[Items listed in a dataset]
:::
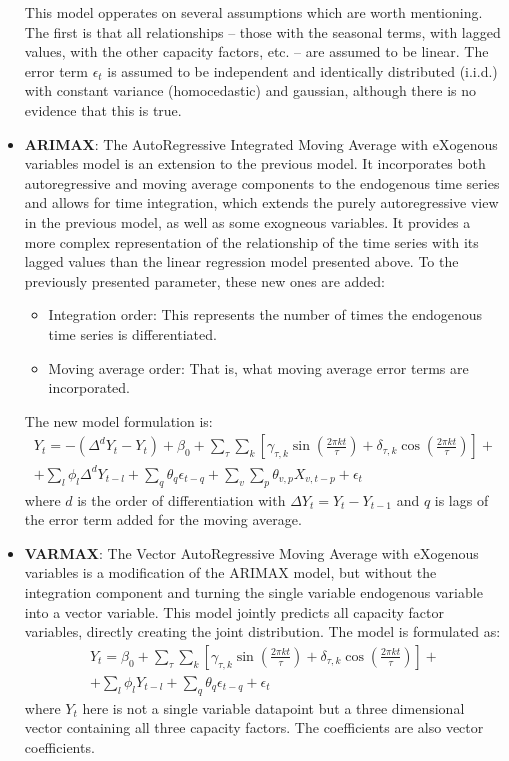 \begin{itemize}
    This model opperates on several assumptions which are worth mentioning. The first is that all relationships -- those with the seasonal terms, with lagged values, with the other capacity factors, etc. -- are assumed to be linear. The error term $\epsilon_t$ is assumed to be independent and identically distributed (i.i.d.) with constant variance (homocedastic) and gaussian, although there is no evidence that this is true. 
    \item \textbf{ARIMAX}: The AutoRegressive Integrated Moving Average with eXogenous variables model is an extension to the previous model. It incorporates both autoregressive and moving average components to the endogenous time series and allows for time  integration, which extends the purely autoregressive view in the previous model, as well as some exogneous variables. It provides a more complex representation of the relationship of the time series with its lagged values than the linear regression model presented above. To the previously presented parameter, these new ones are added:
    \begin{itemize}
        \item Integration order: This represents the number of times the endogenous time series is differentiated. 
        \item Moving average order: That is, what moving average error terms are incorporated.
    \end{itemize}  
    The new model formulation is:
    \begin{multline}
        Y_t=-\left(\Delta^d Y_t - Y_t\right) + \beta_0 + \sum_{\tau}\sum_{k}\left[\gamma_{\tau,k}\sin\left(\frac{2\pi k t}{\tau}\right) + \delta_{\tau,k}\cos\left(\frac{2\pi k t}{\tau}\right)\right] +\\+ \sum_l \phi_l \Delta^d Y_{t-l} + \sum_q \theta_q \epsilon_{t-q} + \sum_v\sum_p\theta_{v,p}X_{v,t-p} + \epsilon_t
    \end{multline}
    where $d$ is the order of differentiation with $\Delta Y_t = Y_t - Y_{t-1}$ and $q$ is lags of the error term added for the moving average.
    \item \textbf{VARMAX}: The Vector AutoRegressive Moving Average with eXogenous variables is a modification of the ARIMAX model, but without the integration component and turning the single variable endogenous variable into a vector variable. This model jointly predicts all capacity factor variables, directly creating the joint distribution. The model is formulated as:
    \begin{multline}
        Y_t= \beta_0 + \sum_{\tau}\sum_{k}\left[\gamma_{\tau,k}\sin\left(\frac{2\pi k t}{\tau}\right) + \delta_{\tau,k}\cos\left(\frac{2\pi k t}{\tau}\right)\right] +\\+ \sum_l \phi_l Y_{t-l} + \sum_q \theta_q \epsilon_{t-q} + \epsilon_t
    \end{multline}
    where $Y_t$ here is not a single variable datapoint but a three dimensional vector containing all three capacity factors. The coefficients are also vector coefficients.
\end{itemize}
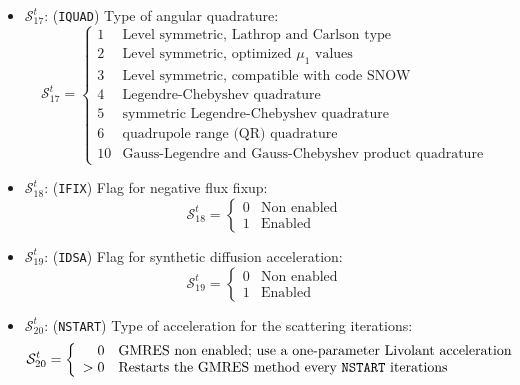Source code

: \begin{itemize}
\item $\mathcal{S}^{t}_{17}$: ({\tt IQUAD}) Type of angular quadrature:
\begin{displaymath}
\mathcal{S}^{t}_{17} = \left\{
\begin{array}{rl}
 1 & \textrm{Level symmetric, Lathrop and Carlson type} \\
 2 & \textrm{Level symmetric, optimized $\mu_1$ values} \\
 3 & \textrm{Level symmetric, compatible with code SNOW} \\
 4 & \textrm{Legendre-Chebyshev quadrature} \\
 5 & \textrm{symmetric Legendre-Chebyshev quadrature} \\
 6 & \textrm{quadrupole range (QR) quadrature} \\
 10 & \textrm{Gauss-Legendre and Gauss-Chebyshev product quadrature}
\end{array} \right.
\end{displaymath}

\item $\mathcal{S}^{t}_{18}$: ({\tt IFIX}) Flag for negative flux fixup:
\begin{displaymath}
\mathcal{S}^{t}_{18} = \left\{
\begin{array}{rl}
 0 & \textrm{Non enabled} \\
 1 & \textrm{Enabled}
\end{array} \right.
\end{displaymath}

\item $\mathcal{S}^{t}_{19}$: ({\tt IDSA}) Flag for synthetic diffusion acceleration:
\begin{displaymath}
\mathcal{S}^{t}_{19} = \left\{
\begin{array}{rl}
 0 & \textrm{Non enabled} \\
 1 & \textrm{Enabled}
\end{array} \right.
\end{displaymath}

\item $\mathcal{S}^{t}_{20}$: ({\tt NSTART}) Type of acceleration for the scattering iterations:
\begin{displaymath}
\mathcal{S}^{t}_{20} = \left\{
\begin{array}{rl}
 0 & \textrm{GMRES non enabled; use a one-parameter Livolant acceleration} \\
 >0 & \textrm{Restarts the GMRES method every {\tt NSTART} iterations}
\end{array} \right.
\end{displaymath}


\end{itemize}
:::
Every record above should reappear exactly, with the pictures gone.

 \begin{itemize}
    This model opperates on several assumptions which are worth mentioning. The first is that all relationships -- those with the seasonal terms, with lagged values, with the other capacity factors, etc. -- are assumed to be linear. The error term $\epsilon_t$ is assumed to be independent and identically distributed (i.i.d.) with constant variance (homocedastic) and gaussian, although there is no evidence that this is true. 
    \item \textbf{ARIMAX}: The AutoRegressive Integrated Moving Average with eXogenous variables model is an extension to the previous model. It incorporates both autoregressive and moving average components to the endogenous time series and allows for time  integration, which extends the purely autoregressive view in the previous model, as well as some exogneous variables. It provides a more complex representation of the relationship of the time series with its lagged values than the linear regression model presented above. To the previously presented parameter, these new ones are added:
    \begin{itemize}
        \item Integration order: This represents the number of times the endogenous time series is differentiated. 
        \item Moving average order: That is, what moving average error terms are incorporated.
    \end{itemize}  
    The new model formulation is:
    \begin{multline}
        Y_t=-\left(\Delta^d Y_t - Y_t\right) + \beta_0 + \sum_{\tau}\sum_{k}\left[\gamma_{\tau,k}\sin\left(\frac{2\pi k t}{\tau}\right) + \delta_{\tau,k}\cos\left(\frac{2\pi k t}{\tau}\right)\right] +\\+ \sum_l \phi_l \Delta^d Y_{t-l} + \sum_q \theta_q \epsilon_{t-q} + \sum_v\sum_p\theta_{v,p}X_{v,t-p} + \epsilon_t
    \end{multline}
    where $d$ is the order of differentiation with $\Delta Y_t = Y_t - Y_{t-1}$ and $q$ is lags of the error term added for the moving average.
    \item \textbf{VARMAX}: The Vector AutoRegressive Moving Average with eXogenous variables is a modification of the ARIMAX model, but without the integration component and turning the single variable endogenous variable into a vector variable. This model jointly predicts all capacity factor variables, directly creating the joint distribution. The model is formulated as:
    \begin{multline}
        Y_t= \beta_0 + \sum_{\tau}\sum_{k}\left[\gamma_{\tau,k}\sin\left(\frac{2\pi k t}{\tau}\right) + \delta_{\tau,k}\cos\left(\frac{2\pi k t}{\tau}\right)\right] +\\+ \sum_l \phi_l Y_{t-l} + \sum_q \theta_q \epsilon_{t-q} + \epsilon_t
    \end{multline}
    where $Y_t$ here is not a single variable datapoint but a three dimensional vector containing all three capacity factors. The coefficients are also vector coefficients.
\end{itemize}
Source code

: \begin{itemize}
\item $\mathcal{S}^{t}_{17}$: ({\tt IQUAD}) Type of angular quadrature:
\begin{displaymath}
\mathcal{S}^{t}_{17} = \left\{
\begin{array}{rl}
 1 & \textrm{Level symmetric, Lathrop and Carlson type} \\
 2 & \textrm{Level symmetric, optimized $\mu_1$ values} \\
 3 & \textrm{Level symmetric, compatible with code SNOW} \\
 4 & \textrm{Legendre-Chebyshev quadrature} \\
 5 & \textrm{symmetric Legendre-Chebyshev quadrature} \\
 6 & \textrm{quadrupole range (QR) quadrature} \\
 10 & \textrm{Gauss-Legendre and Gauss-Chebyshev product quadrature}
\end{array} \right.
\end{displaymath}

\item $\mathcal{S}^{t}_{18}$: ({\tt IFIX}) Flag for negative flux fixup:
\begin{displaymath}
\mathcal{S}^{t}_{18} = \left\{
\begin{array}{rl}
 0 & \textrm{Non enabled} \\
 1 & \textrm{Enabled}
\end{array} \right.
\end{displaymath}

\item $\mathcal{S}^{t}_{19}$: ({\tt IDSA}) Flag for synthetic diffusion acceleration:
\begin{displaymath}
\mathcal{S}^{t}_{19} = \left\{
\begin{array}{rl}
 0 & \textrm{Non enabled} \\
 1 & \textrm{Enabled}
\end{array} \right.
\end{displaymath}

\item $\mathcal{S}^{t}_{20}$: ({\tt NSTART}) Type of acceleration for the scattering iterations:
\begin{displaymath}
\mathcal{S}^{t}_{20} = \left\{
\begin{array}{rl}
 0 & \textrm{GMRES non enabled; use a one-parameter Livolant acceleration} \\
 >0 & \textrm{Restarts the GMRES method every {\tt NSTART} iterations}
\end{array} \right.
\end{displaymath}


\end{itemize}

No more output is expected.